→ Aim of the exercise
Your answer must consist of the records exactly as given, with no pictures included.

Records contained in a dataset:

_____

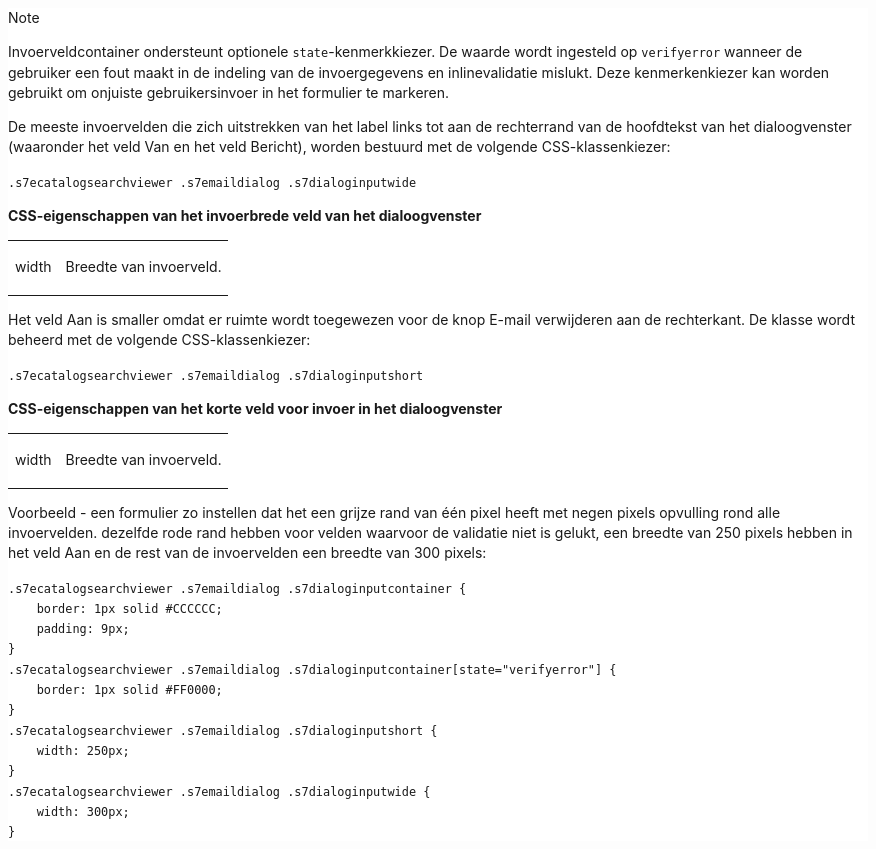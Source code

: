 >[!NOTE]
>
>Invoerveldcontainer ondersteunt optionele `state`-kenmerkkiezer. De waarde wordt ingesteld op `verifyerror` wanneer de gebruiker een fout maakt in de indeling van de invoergegevens en inlinevalidatie mislukt. Deze kenmerkenkiezer kan worden gebruikt om onjuiste gebruikersinvoer in het formulier te markeren.

De meeste invoervelden die zich uitstrekken van het label links tot aan de rechterrand van de hoofdtekst van het dialoogvenster (waaronder het veld Van en het veld Bericht), worden bestuurd met de volgende CSS-klassenkiezer:

```
.s7ecatalogsearchviewer .s7emaildialog .s7dialoginputwide
```

**CSS-eigenschappen van het invoerbrede veld van het dialoogvenster**

<table id="table_7275B4365DFA4C0386FA2BDB7204A517"> 
 <tbody> 
  <tr> 
   <td colname="col1"> <p> <span class="codeph"> width  </span> </p> </td> 
   <td colname="col2"> <p>Breedte van invoerveld. </p> </td> 
  </tr> 
 </tbody> 
</table>

Het veld Aan is smaller omdat er ruimte wordt toegewezen voor de knop E-mail verwijderen aan de rechterkant. De klasse wordt beheerd met de volgende CSS-klassenkiezer:

```
.s7ecatalogsearchviewer .s7emaildialog .s7dialoginputshort
```

**CSS-eigenschappen van het korte veld voor invoer in het dialoogvenster**

<table id="table_DFA9059209FF4184BD483A529424E97F"> 
 <tbody> 
  <tr> 
   <td colname="col1"> <p> <span class="codeph"> width  </span> </p> </td> 
   <td colname="col2"> <p>Breedte van invoerveld. </p> </td> 
  </tr> 
 </tbody> 
</table>

Voorbeeld - een formulier zo instellen dat het een grijze rand van één pixel heeft met negen pixels opvulling rond alle invoervelden. dezelfde rode rand hebben voor velden waarvoor de validatie niet is gelukt, een breedte van 250 pixels hebben in het veld Aan en de rest van de invoervelden een breedte van 300 pixels:

```
.s7ecatalogsearchviewer .s7emaildialog .s7dialoginputcontainer { 
    border: 1px solid #CCCCCC; 
    padding: 9px; 
} 
.s7ecatalogsearchviewer .s7emaildialog .s7dialoginputcontainer[state="verifyerror"] { 
    border: 1px solid #FF0000; 
} 
.s7ecatalogsearchviewer .s7emaildialog .s7dialoginputshort { 
    width: 250px; 
} 
.s7ecatalogsearchviewer .s7emaildialog .s7dialoginputwide { 
    width: 300px; 
}
```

_____

→ Response
Source code

: >[!NOTE]
>
>Invoerveldcontainer ondersteunt optionele `state`-kenmerkkiezer. De waarde wordt ingesteld op `verifyerror` wanneer de gebruiker een fout maakt in de indeling van de invoergegevens en inlinevalidatie mislukt. Deze kenmerkenkiezer kan worden gebruikt om onjuiste gebruikersinvoer in het formulier te markeren.

De meeste invoervelden die zich uitstrekken van het label links tot aan de rechterrand van de hoofdtekst van het dialoogvenster (waaronder het veld Van en het veld Bericht), worden bestuurd met de volgende CSS-klassenkiezer:

```
.s7ecatalogsearchviewer .s7emaildialog .s7dialoginputwide
```

**CSS-eigenschappen van het invoerbrede veld van het dialoogvenster**

<table id="table_7275B4365DFA4C0386FA2BDB7204A517"> 
 <tbody> 
  <tr> 
   <td colname="col1"> <p> <span class="codeph"> width  </span> </p> </td> 
   <td colname="col2"> <p>Breedte van invoerveld. </p> </td> 
  </tr> 
 </tbody> 
</table>

Het veld Aan is smaller omdat er ruimte wordt toegewezen voor de knop E-mail verwijderen aan de rechterkant. De klasse wordt beheerd met de volgende CSS-klassenkiezer:

```
.s7ecatalogsearchviewer .s7emaildialog .s7dialoginputshort
```

**CSS-eigenschappen van het korte veld voor invoer in het dialoogvenster**

<table id="table_DFA9059209FF4184BD483A529424E97F"> 
 <tbody> 
  <tr> 
   <td colname="col1"> <p> <span class="codeph"> width  </span> </p> </td> 
   <td colname="col2"> <p>Breedte van invoerveld. </p> </td> 
  </tr> 
 </tbody> 
</table>

Voorbeeld - een formulier zo instellen dat het een grijze rand van één pixel heeft met negen pixels opvulling rond alle invoervelden. dezelfde rode rand hebben voor velden waarvoor de validatie niet is gelukt, een breedte van 250 pixels hebben in het veld Aan en de rest van de invoervelden een breedte van 300 pixels:

```
.s7ecatalogsearchviewer .s7emaildialog .s7dialoginputcontainer { 
    border: 1px solid #CCCCCC; 
    padding: 9px; 
} 
.s7ecatalogsearchviewer .s7emaildialog .s7dialoginputcontainer[state="verifyerror"] { 
    border: 1px solid #FF0000; 
} 
.s7ecatalogsearchviewer .s7emaildialog .s7dialoginputshort { 
    width: 250px; 
} 
.s7ecatalogsearchviewer .s7emaildialog .s7dialoginputwide { 
    width: 300px; 
}
```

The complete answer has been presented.